(B) Assessment of the intracellular uptake of liposomes by A549 tumor cells using fluorescence microscopy. PEI-1, PEI-2, PEI-3, and PEI-4 represent PEI contents of 10%, 40%, 70%, and 100% (w/w total lipid) in liposomal formulations, respectively. Error bar represents mean ± SD (n = 3); *p < 0.001. HIF inhibitor Cytotoxicity assay Prior to assessing the in vivo localization of DSPE-PEI-2 liposomes,

the in vitro cytotoxicity of free DOX (positive control), control liposomes (negative control), and DSPE-PEI-2 liposomes was measured in A549 cells using an MTT assay (Figure 4). Free DOX was found to be more cytotoxic to A549 cells than liposomal DOX due to the higher cellular uptake of free DOX by tumor cells via diffusion mechanisms [26, 27]. Furthermore, DSPE-PEI-2 (cationic liposomes) also showed significantly higher cytotoxicity compared to control liposomes (p < 0.01). The lower cytotoxicity of control

liposomes may be a result of their low intracellular uptake. Cellular uptake of negatively charged control liposomes was inhibited as demonstrated by the measured zeta potential (Figure 2C) and Hydroxychloroquine molecular weight by the flow cytometric study (Figure 3A). DSPE-PEI-2 liposomes, on the other hand, do interact electrostatically with A549 cell membranes, resulting in increased cytotoxicity of DOX-loaded DSPE-PEI liposomes. Figure 4 Cytotoxicity after liposomal DOX uptake in A549 cells. Error bar represents mean ± SD (n = 3); *p < 0.05. Tumor tissue localization of liposomes The possible role of cationic charge in enhancing the accumulation of liposomes in tumor tissue was assessed by fluorescence microscopy. Figure 5 shows the localization of free calcein, control liposomes (negative charge), and DSPE-PEI-2 liposomes (positive charge) in tumor-bearing mice after intratumoral injection. As shown in Figure 5, the image of DSPE-PEI-2 liposomes exhibits prominent fluorescence 10 min after

injection, and DSPE-PEI-2 liposomes at the tumor site show a longer retention time (240 min) than either control liposomes or free calcein. This result implies that the interaction of tumor vessels Immune system with cationic liposomes, specifically with DSPE-PEI-2 liposomes, may occur electrostatically between the negative cell surfaces and positive DSPE-PEI-2 liposomes.

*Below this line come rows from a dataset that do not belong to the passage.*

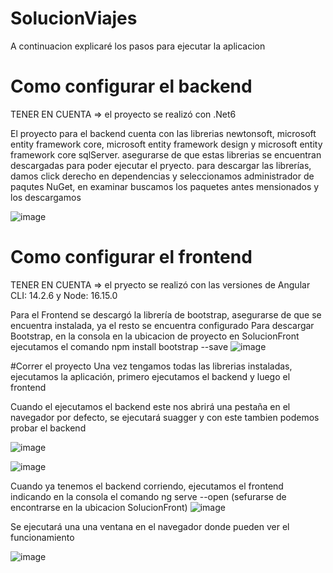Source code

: # SolucionViajes
A continuacion explicaré los pasos para ejecutar la aplicacion

# Como configurar el backend
TENER EN CUENTA => el proyecto se realizó con .Net6

El proyecto para el backend cuenta con las librerias newtonsoft, microsoft entity framework core, microsoft entity framework design y microsoft entity framework core sqlServer. asegurarse de que estas librerias se encuentran descargadas para poder ejecutar el pryecto.
para descargar las librerías, damos click derecho en dependencias y seleccionamos administrador de paqutes NuGet, en examinar buscamos los paquetes antes mensionados y los descargamos

![image](https://user-images.githubusercontent.com/84154739/197449053-32dc1ea5-5fe0-4c38-882c-f389ff3653ef.png)

# Como configurar el frontend
TENER EN CUENTA => el pryecto se realizó con las versiones de Angular CLI: 14.2.6 y Node: 16.15.0

Para el Frontend se descargó la librería de bootstrap, asegurarse de que se encuentra instalada, ya el resto se encuentra configurado
Para descargar Bootstrap, en la consola en la ubicacion de proyecto en SolucionFront ejecutamos el comando npm install bootstrap --save
![image](https://user-images.githubusercontent.com/84154739/197449465-7126987c-6b1e-40c5-aaae-c6d374666561.png)

#Correr el proyecto
Una vez tengamos todas las librerias instaladas, ejecutamos la aplicación, primero ejecutamos el backend y luego el frontend

Cuando el ejecutamos el backend este nos abrirá una pestaña en el navegador por defecto, se ejecutará suagger y con este tambien podemos probar el backend

![image](https://user-images.githubusercontent.com/84154739/197449799-f7679562-1ac6-4e84-a41b-39aca88e0194.png)

![image](https://user-images.githubusercontent.com/84154739/197449829-70cd0bc2-9e14-484d-8562-1ac5f285cdf7.png)


Cuando ya tenemos el backend corriendo, ejecutamos el frontend indicando en la consola el comando ng serve --open (sefurarse de encontrarse en la ubicacion SolucionFront)
![image](https://user-images.githubusercontent.com/84154739/197449947-9edab3d9-73ec-4f2d-b0b3-fcfd9d4a3c1d.png)

Se ejecutará una una ventana en el navegador donde pueden ver el funcionamiento

![image](https://user-images.githubusercontent.com/84154739/197450058-8d9bad47-3371-49f4-aa9f-7821f5f15475.png)

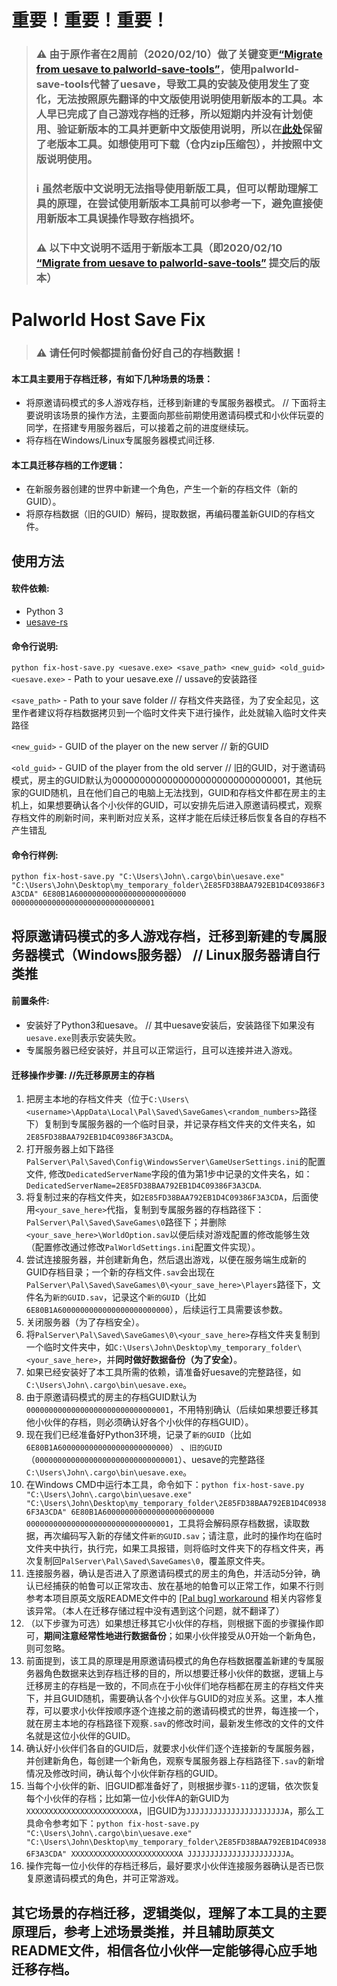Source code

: # 重要！重要！重要！

> ### :warning: 由于原作者在2周前（2020/02/10）做了关键变更[“Migrate from uesave to palworld-save-tools”](https://github.com/skydiver-jay/palworld-host-save-fix/commit/d7f2cf8b9f627537d7d1c521c2ab9157f148ad9e)，使用palworld-save-tools代替了uesave，导致工具的安装及使用发生了变化，无法按照原先翻译的中文版使用说明使用新版本的工具。本人早已完成了自己游戏存档的迁移，所以短期内并没有计划使用、验证新版本的工具并更新中文版使用说明，所以在[此处](https://github.com/skydiver-jay/palworld-host-save-fix/tree/%E8%80%81%E7%89%88%E6%9C%AC%E8%AE%B0%E5%BD%95)保留了老版本工具。如想使用可下载（仓内zip压缩包），并按照中文版说明使用。
> ### ℹ️ 虽然老版中文说明无法指导使用新版工具，但可以帮助理解工具的原理，在尝试使用新版本工具前可以参考一下，避免直接使用新版本工具误操作导致存档损坏。
> ### :warning: 以下中文说明不适用于新版本工具（即2020/02/10 [“Migrate from uesave to palworld-save-tools”](https://github.com/skydiver-jay/palworld-host-save-fix/commit/d7f2cf8b9f627537d7d1c521c2ab9157f148ad9e) 提交后的版本）










# Palworld Host Save Fix

> ### :warning: 请任何时候都提前备份好自己的存档数据！

#### 本工具主要用于存档迁移，有如下几种场景的场景：
- 将原邀请码模式的多人游戏存档，迁移到新建的专属服务器模式。  // 下面将主要说明该场景的操作方法，主要面向那些前期使用邀请码模式和小伙伴玩耍的同学，在搭建专用服务器后，可以接着之前的进度继续玩。
- 将存档在Windows/Linux专属服务器模式间迁移.

#### 本工具迁移存档的工作逻辑：
- 在新服务器创建的世界中新建一个角色，产生一个新的存档文件（新的GUID）。
- 将原存档数据（旧的GUID）解码，提取数据，再编码覆盖新GUID的存档文件。


## 使用方法

#### 软件依赖:
- Python 3
- [uesave-rs](https://github.com/trumank/uesave-rs)

#### 命令行说明:    
`python fix-host-save.py <uesave.exe> <save_path> <new_guid> <old_guid>`    
`<uesave.exe>` - Path to your uesave.exe    // ussave的安装路径

`<save_path>` - Path to your save folder    // 存档文件夹路径，为了安全起见，这里作者建议将存档数据拷贝到一个临时文件夹下进行操作，此处就输入临时文件夹路径  

`<new_guid>` - GUID of the player on the new server    // 新的GUID

`<old_guid>` - GUID of the player from the old server  // 旧的GUID，对于邀请码模式，房主的GUID默认为00000000000000000000000000000001，其他玩家的GUID随机，且在他们自己的电脑上无法找到，GUID和存档文件都在房主的主机上，如果想要确认各个小伙伴的GUID，可以安排先后进入原邀请码模式，观察存档文件的刷新时间，来判断对应关系，这样才能在后续迁移后恢复各自的存档不产生错乱

#### 命令行样例:    
`python fix-host-save.py "C:\Users\John\.cargo\bin\uesave.exe" "C:\Users\John\Desktop\my_temporary_folder\2E85FD38BAA792EB1D4C09386F3A3CDA" 6E80B1A6000000000000000000000000 00000000000000000000000000000001`

## 将原邀请码模式的多人游戏存档，迁移到新建的专属服务器模式（Windows服务器） // Linux服务器请自行类推

#### 前置条件:
- 安装好了Python3和uesave。  // 其中uesave安装后，安装路径下如果没有`uesave.exe`则表示安装失败。
- 专属服务器已经安装好，并且可以正常运行，且可以连接并进入游戏。


#### 迁移操作步骤: //先迁移原房主的存档
1. 把房主本地的存档文件夹（位于`C:\Users\<username>\AppData\Local\Pal\Saved\SaveGames\<random_numbers>`路径下）复制到专属服务器的一个临时目录，并记录存档文件夹的文件夹名，如`2E85FD38BAA792EB1D4C09386F3A3CDA`。
2. 打开服务器上如下路径`PalServer\Pal\Saved\Config\WindowsServer\GameUserSettings.ini`的配置文件, 修改`DedicatedServerName`字段的值为第1步中记录的文件夹名，如：`DedicatedServerName=2E85FD38BAA792EB1D4C09386F3A3CDA`.
3. 将复制过来的存档文件夹，如`2E85FD38BAA792EB1D4C09386F3A3CDA`，后面使用`<your_save_here>`代指，复制到专属服务器的存档路径下：`PalServer\Pal\Saved\SaveGames\0`路径下；并删除`<your_save_here>\WorldOption.sav`以便后续对游戏配置的修改能够生效（配置修改通过修改`PalWorldSettings.ini`配置文件实现）。
4. 尝试连接服务器，并创建新角色，然后退出游戏，以便在服务端生成新的GUID存档目录；一个新的存档文件`.sav`会出现在`PalServer\Pal\Saved\SaveGames\0\<your_save_here>\Players`路径下，文件名为`新的GUID.sav`，记录这个`新的GUID`（比如`6E80B1A6000000000000000000000000`），后续运行工具需要该参数。
5. 关闭服务器（为了存档安全）。
6. 将`PalServer\Pal\Saved\SaveGames\0\<your_save_here>`存档文件夹复制到一个临时文件夹中，如`C:\Users\John\Desktop\my_temporary_folder\<your_save_here>`，并**同时做好数据备份（为了安全）**。
7. 如果已经安装好了本工具所需的依赖，请准备好uesave的完整路径，如`C:\Users\John\.cargo\bin\uesave.exe`。
8. 由于原邀请码模式的房主的存档GUID默认为`00000000000000000000000000000001`，不用特别确认（后续如果想要迁移其他小伙伴的存档，则必须确认好各个小伙伴的存档GUID）。
9. 现在我们已经准备好Python3环境，记录了`新的GUID`（比如`6E80B1A6000000000000000000000000`） 、`旧的GUID`（`00000000000000000000000000000001`）、uesave的完整路径`C:\Users\John\.cargo\bin\uesave.exe`。
10. 在Windows CMD中运行本工具，命令如下：`python fix-host-save.py "C:\Users\John\.cargo\bin\uesave.exe" "C:\Users\John\Desktop\my_temporary_folder\2E85FD38BAA792EB1D4C09386F3A3CDA" 6E80B1A6000000000000000000000000 00000000000000000000000000000001`，工具将会解码原存档数据，读取数据，再次编码写入新的存储文件`新的GUID.sav`；请注意，此时的操作均在临时文件夹中执行，执行完，如果工具报错，则将临时文件夹下的存档文件夹，再次复制回`PalServer\Pal\Saved\SaveGames\0`，覆盖原文件夹。
11. 连接服务器，确认是否进入了原邀请码模式的房主的角色，并活动5分钟，确认已经捕获的帕鲁可以正常攻击、放在基地的帕鲁可以正常工作，如果不行则参考本项目原英文版README文件中的 [\[Pal bug\] workaround](#pal-bug) 相关内容修复该异常。（本人在迁移存储过程中没有遇到这个问题，就不翻译了）
12. （以下步骤为可选）如果想迁移其它小伙伴的存档，则根据下面的步骤操作即可，**期间注意经常性地进行数据备份**；如果小伙伴接受从0开始一个新角色，则可忽略。
13. 前面提到，该工具的原理是用原邀请码模式的角色存档数据覆盖新建的专属服务器角色数据来达到存档迁移的目的，所以想要迁移小伙伴的数据，逻辑上与迁移房主的存档是一致的，不同点在于小伙伴们地存档都在房主的存档文件夹下，并且GUID随机，需要确认各个小伙伴与GUID的对应关系。这里，本人推荐，可以要求小伙伴按顺序逐个连接之前的邀请码模式的世界，每连接一个，就在房主本地的存档路径下观察`.sav`的修改时间，最新发生修改的文件的文件名就是这位小伙伴的GUID。
14. 确认好小伙伴们各自的GUID后，就要求小伙伴们逐个连接新的专属服务器，并创建新角色，每创建一个新角色，观察专属服务器上存档路径下`.sav`的新增情况及修改时间，确认每个小伙伴新存档的GUID。
15. 当每个小伙伴的新、旧GUID都准备好了，则根据步骤`5-11`的逻辑，依次恢复每个小伙伴的存档；比如第一位小伙伴A的新GUID为`XXXXXXXXXXXXXXXXXXXXXXXXA`，旧GUID为`JJJJJJJJJJJJJJJJJJJJJJA`，那么工具命令参考如下：`python fix-host-save.py "C:\Users\John\.cargo\bin\uesave.exe" "C:\Users\John\Desktop\my_temporary_folder\2E85FD38BAA792EB1D4C09386F3A3CDA" XXXXXXXXXXXXXXXXXXXXXXXXA JJJJJJJJJJJJJJJJJJJJJJA`。
16. 操作完每一位小伙伴的存档迁移后，最好要求小伙伴连接服务器确认是否已恢复原邀请码模式的角色，并可正常游戏。

## 其它场景的存档迁移，逻辑类似，理解了本工具的主要原理后，参考上述场景类推，并且辅助原英文README文件，相信各位小伙伴一定能够得心应手地迁移存档。
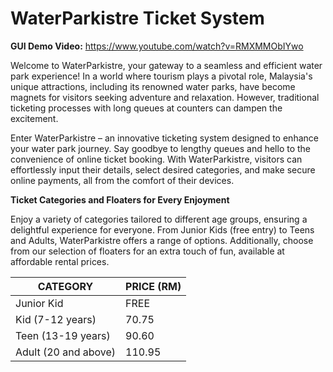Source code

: # WaterParkistre Ticket System

**GUI Demo Video:** https://www.youtube.com/watch?v=RMXMMObIYwo

Welcome to WaterParkistre, your gateway to a seamless and efficient water park experience! In a world where tourism plays a pivotal role, Malaysia's unique attractions, including its renowned water parks, have become magnets for visitors seeking adventure and relaxation. However, traditional ticketing processes with long queues at counters can dampen the excitement.

Enter WaterParkistre – an innovative ticketing system designed to enhance your water park journey. Say goodbye to lengthy queues and hello to the convenience of online ticket booking. With WaterParkistre, visitors can effortlessly input their details, select desired categories, and make secure online payments, all from the comfort of their devices.

**Ticket Categories and Floaters for Every Enjoyment**

Enjoy a variety of categories tailored to different age groups, ensuring a delightful experience for everyone. From Junior Kids (free entry) to Teens and Adults, WaterParkistre offers a range of options. Additionally, choose from our selection of floaters for an extra touch of fun, available at affordable rental prices.

| CATEGORY         | PRICE (RM) |
|------------------|------------|
| Junior Kid       | FREE       |
| Kid (7-12 years) | 70.75      |
| Teen (13-19 years)| 90.60      |
| Adult (20 and above)| 110.95    |



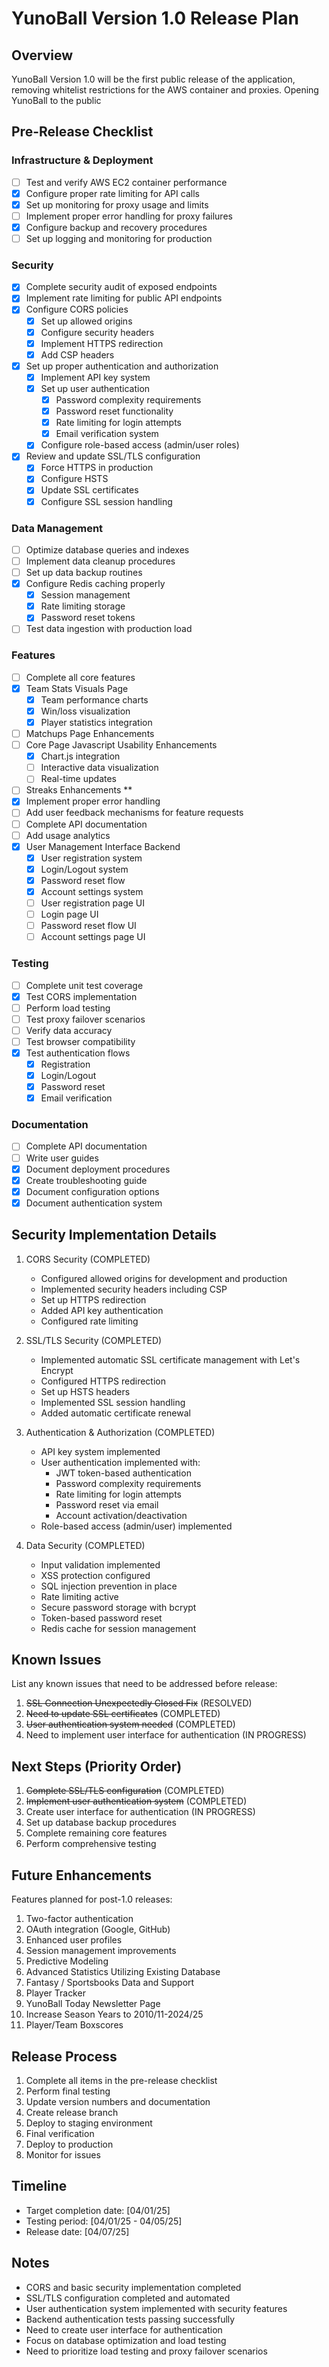 # YunoBall Version 1.0 Release Plan

## Overview
YunoBall Version 1.0 will be the first public release of the application, removing whitelist restrictions for the AWS container and proxies. Opening YunoBall to the public

## Pre-Release Checklist

### Infrastructure & Deployment
- [ ] Test and verify AWS EC2 container performance
- [X] Configure proper rate limiting for API calls
- [X] Set up monitoring for proxy usage and limits
- [ ] Implement proper error handling for proxy failures
- [X] Configure backup and recovery procedures
- [ ] Set up logging and monitoring for production

### Security
- [X] Complete security audit of exposed endpoints
- [X] Implement rate limiting for public API endpoints
- [X] Configure CORS policies
  - [X] Set up allowed origins
  - [X] Configure security headers
  - [X] Implement HTTPS redirection
  - [X] Add CSP headers
- [X] Set up proper authentication and authorization
  - [X] Implement API key system
  - [X] Set up user authentication
    - [X] Password complexity requirements
    - [X] Password reset functionality
    - [X] Rate limiting for login attempts
    - [X] Email verification system
  - [X] Configure role-based access (admin/user roles)
- [X] Review and update SSL/TLS configuration
  - [X] Force HTTPS in production
  - [X] Configure HSTS
  - [X] Update SSL certificates
  - [X] Configure SSL session handling

### Data Management
- [ ] Optimize database queries and indexes
- [ ] Implement data cleanup procedures
- [ ] Set up data backup routines
- [X] Configure Redis caching properly
  - [X] Session management
  - [X] Rate limiting storage
  - [X] Password reset tokens
- [ ] Test data ingestion with production load

### Features
- [ ] Complete all core features
- [X] Team Stats Visuals Page
  - [X] Team performance charts
  - [X] Win/loss visualization
  - [X] Player statistics integration
- [ ] Matchups Page Enhancements
- [ ] Core Page Javascript Usability Enhancements
  - [X] Chart.js integration
  - [ ] Interactive data visualization
  - [ ] Real-time updates
- [ ] Streaks Enhancements **
- [X] Implement proper error handling
- [ ] Add user feedback mechanisms for feature requests
- [ ] Complete API documentation
- [ ] Add usage analytics
- [X] User Management Interface Backend
  - [X] User registration system
  - [X] Login/Logout system
  - [X] Password reset flow
  - [X] Account settings system
  - [ ] User registration page UI
  - [ ] Login page UI
  - [ ] Password reset flow UI
  - [ ] Account settings page UI

### Testing
- [ ] Complete unit test coverage
- [X] Test CORS implementation
- [ ] Perform load testing
- [ ] Test proxy failover scenarios
- [ ] Verify data accuracy
- [ ] Test browser compatibility
- [X] Test authentication flows
  - [X] Registration
  - [X] Login/Logout
  - [X] Password reset
  - [X] Email verification

### Documentation
- [ ] Complete API documentation
- [ ] Write user guides
- [X] Document deployment procedures
- [X] Create troubleshooting guide
- [X] Document configuration options
- [X] Document authentication system

## Security Implementation Details
1. CORS Security (COMPLETED)
   - Configured allowed origins for development and production
   - Implemented security headers including CSP
   - Set up HTTPS redirection
   - Added API key authentication
   - Configured rate limiting

2. SSL/TLS Security (COMPLETED)
   - Implemented automatic SSL certificate management with Let's Encrypt
   - Configured HTTPS redirection
   - Set up HSTS headers
   - Implemented SSL session handling
   - Added automatic certificate renewal

3. Authentication & Authorization (COMPLETED)
   - API key system implemented
   - User authentication implemented with:
     - JWT token-based authentication
     - Password complexity requirements
     - Rate limiting for login attempts
     - Password reset via email
     - Account activation/deactivation
   - Role-based access (admin/user) implemented

4. Data Security (COMPLETED)
   - Input validation implemented
   - XSS protection configured
   - SQL injection prevention in place
   - Rate limiting active
   - Secure password storage with bcrypt
   - Token-based password reset
   - Redis cache for session management

## Known Issues
List any known issues that need to be addressed before release:
1. ~~SSL Connection Unexpectedly Closed Fix~~ (RESOLVED)
2. ~~Need to update SSL certificates~~ (COMPLETED)
3. ~~User authentication system needed~~ (COMPLETED)
4. Need to implement user interface for authentication (IN PROGRESS)

## Next Steps (Priority Order)
1. ~~Complete SSL/TLS configuration~~ (COMPLETED)
2. ~~Implement user authentication system~~ (COMPLETED)
3. Create user interface for authentication (IN PROGRESS)
4. Set up database backup procedures
5. Complete remaining core features
6. Perform comprehensive testing

## Future Enhancements
Features planned for post-1.0 releases:
1. Two-factor authentication
2. OAuth integration (Google, GitHub)
3. Enhanced user profiles
4. Session management improvements
5. Predictive Modeling
6. Advanced Statistics Utilizing Existing Database
7. Fantasy / Sportsbooks Data and Support
8. Player Tracker
9. YunoBall Today Newsletter Page
10. Increase Season Years to 2010/11-2024/25
11. Player/Team Boxscores

## Release Process
1. Complete all items in the pre-release checklist
2. Perform final testing
3. Update version numbers and documentation
4. Create release branch
5. Deploy to staging environment
6. Final verification
7. Deploy to production
8. Monitor for issues

## Timeline
- Target completion date: [04/01/25]
- Testing period: [04/01/25 - 04/05/25]
- Release date: [04/07/25]

## Notes
- CORS and basic security implementation completed
- SSL/TLS configuration completed and automated
- User authentication system implemented with security features
- Backend authentication tests passing successfully
- Need to create user interface for authentication
- Focus on database optimization and load testing
- Need to prioritize load testing and proxy failover scenarios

The observed effect is likely a result of the surface charge of the cationic liposomes that were not taken up by the tumor tissue, resulting in an enhancement of the localization efficiency of the cationic liposomes. Toward increasing the localization of payloads, extensive research investigation has been carried out into methods of modifying various carriers including ligand-labeled liposomes [28], hydrogel-based intratumoral injections [7], and magnetic-based carriers [29]. Although these investigations have yielded promising results, the additional formulations of such carrier systems require optimization.